The horse was pure white and massive and it looked toward Zeke as if seeing an old friend.  He then bent one leg curling under him and the other outstretched so that Zeke could climb onto his back.  Zeke then whispered in Arion’s ear as he stood.  With a toss of his mane the horse was racing forward with a speed not reached by any mortal animal.  


It wasn’t long before he reached the city.  “Thank you my friend.”  Zeke rubbed the horses neck and head and they bowed to each other before the stallion raced off and he proceeded into the city.  With that he waited until the young man arrived.  

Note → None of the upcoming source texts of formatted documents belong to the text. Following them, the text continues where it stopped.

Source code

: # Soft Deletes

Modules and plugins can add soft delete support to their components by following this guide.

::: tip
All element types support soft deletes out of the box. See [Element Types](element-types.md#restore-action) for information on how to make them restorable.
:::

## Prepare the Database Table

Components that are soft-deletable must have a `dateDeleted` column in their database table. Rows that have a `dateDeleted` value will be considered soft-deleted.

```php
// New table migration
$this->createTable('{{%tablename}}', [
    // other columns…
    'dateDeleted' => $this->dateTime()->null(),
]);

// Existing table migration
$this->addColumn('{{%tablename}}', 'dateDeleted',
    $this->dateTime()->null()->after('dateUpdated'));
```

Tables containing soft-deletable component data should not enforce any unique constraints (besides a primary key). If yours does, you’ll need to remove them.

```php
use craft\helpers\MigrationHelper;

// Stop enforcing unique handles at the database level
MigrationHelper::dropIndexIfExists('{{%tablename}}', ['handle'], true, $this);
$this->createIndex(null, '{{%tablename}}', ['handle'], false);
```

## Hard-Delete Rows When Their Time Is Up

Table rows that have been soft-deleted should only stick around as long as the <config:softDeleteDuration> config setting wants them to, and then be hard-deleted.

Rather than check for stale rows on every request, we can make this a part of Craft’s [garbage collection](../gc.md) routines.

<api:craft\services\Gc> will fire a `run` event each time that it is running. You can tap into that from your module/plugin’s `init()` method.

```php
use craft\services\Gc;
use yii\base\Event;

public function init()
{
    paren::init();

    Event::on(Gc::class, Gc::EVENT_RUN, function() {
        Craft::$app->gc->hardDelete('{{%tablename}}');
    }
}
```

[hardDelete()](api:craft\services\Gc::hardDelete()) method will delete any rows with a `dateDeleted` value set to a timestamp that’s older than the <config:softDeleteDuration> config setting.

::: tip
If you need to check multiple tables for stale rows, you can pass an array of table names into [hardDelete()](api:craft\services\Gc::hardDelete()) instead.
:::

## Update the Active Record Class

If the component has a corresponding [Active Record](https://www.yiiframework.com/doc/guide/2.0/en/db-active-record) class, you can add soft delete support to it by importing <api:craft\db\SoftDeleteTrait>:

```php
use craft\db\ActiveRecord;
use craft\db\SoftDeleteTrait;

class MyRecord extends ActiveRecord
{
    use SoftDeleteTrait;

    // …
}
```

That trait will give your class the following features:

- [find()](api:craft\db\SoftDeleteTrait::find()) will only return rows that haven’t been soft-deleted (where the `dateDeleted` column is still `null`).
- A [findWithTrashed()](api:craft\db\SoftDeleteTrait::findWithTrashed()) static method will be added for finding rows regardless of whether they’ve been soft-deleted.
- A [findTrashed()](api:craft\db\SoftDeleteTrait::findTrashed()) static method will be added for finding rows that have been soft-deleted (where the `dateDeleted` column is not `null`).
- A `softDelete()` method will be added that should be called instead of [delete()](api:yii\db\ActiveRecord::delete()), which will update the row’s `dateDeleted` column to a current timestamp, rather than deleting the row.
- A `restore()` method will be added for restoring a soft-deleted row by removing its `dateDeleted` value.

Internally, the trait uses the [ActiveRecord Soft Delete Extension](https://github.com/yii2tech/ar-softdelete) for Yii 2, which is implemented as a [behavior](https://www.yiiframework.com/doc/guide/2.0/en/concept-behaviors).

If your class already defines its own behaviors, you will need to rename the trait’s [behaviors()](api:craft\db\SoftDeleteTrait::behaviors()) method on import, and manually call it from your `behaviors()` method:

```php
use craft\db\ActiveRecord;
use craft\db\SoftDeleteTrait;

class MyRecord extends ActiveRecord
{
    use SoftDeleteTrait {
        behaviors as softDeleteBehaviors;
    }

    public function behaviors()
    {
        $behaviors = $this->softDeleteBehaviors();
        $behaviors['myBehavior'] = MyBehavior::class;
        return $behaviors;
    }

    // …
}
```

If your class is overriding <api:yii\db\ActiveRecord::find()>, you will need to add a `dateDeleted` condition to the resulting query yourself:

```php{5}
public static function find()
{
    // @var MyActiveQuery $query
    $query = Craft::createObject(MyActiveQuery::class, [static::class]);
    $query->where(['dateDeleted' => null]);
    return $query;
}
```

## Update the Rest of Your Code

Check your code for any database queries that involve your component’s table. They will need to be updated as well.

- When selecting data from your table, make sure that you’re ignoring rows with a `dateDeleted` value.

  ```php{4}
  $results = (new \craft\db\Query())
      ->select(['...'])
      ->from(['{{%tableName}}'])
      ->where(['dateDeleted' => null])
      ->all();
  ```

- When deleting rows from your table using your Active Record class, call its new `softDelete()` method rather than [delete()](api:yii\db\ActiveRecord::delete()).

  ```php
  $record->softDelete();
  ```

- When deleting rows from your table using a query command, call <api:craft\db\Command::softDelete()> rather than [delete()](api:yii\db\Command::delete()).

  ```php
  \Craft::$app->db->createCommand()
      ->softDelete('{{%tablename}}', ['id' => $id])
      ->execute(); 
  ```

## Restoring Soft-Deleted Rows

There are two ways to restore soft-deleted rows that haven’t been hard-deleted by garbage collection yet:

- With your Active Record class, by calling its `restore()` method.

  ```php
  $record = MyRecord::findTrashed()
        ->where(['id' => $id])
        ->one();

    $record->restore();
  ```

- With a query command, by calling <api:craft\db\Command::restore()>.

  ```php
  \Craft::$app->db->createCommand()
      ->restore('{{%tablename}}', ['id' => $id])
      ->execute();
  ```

Zeke noticed him as soon as he walked into the city and moved to approach him.  He arrived in time to watch the exchange between him and the beggar.  “You know you cheated the man…”  A very handsome blonde man fell into step next to Kinzey and played a short little tune on a similar instrument, though it’s worth put the newly purchased one to shame.  It might have easily recognized from many painting done of the gods.  “That particular one is worth a few gold.”  He cocked an eyebrow and smiled as a yell was heard.

"Gold?!  I thought he gave me silver?"  The old beggar yelled in glee.  "I will feed my family for weeks now!!  Thank you sir!  May the gods bless you!!"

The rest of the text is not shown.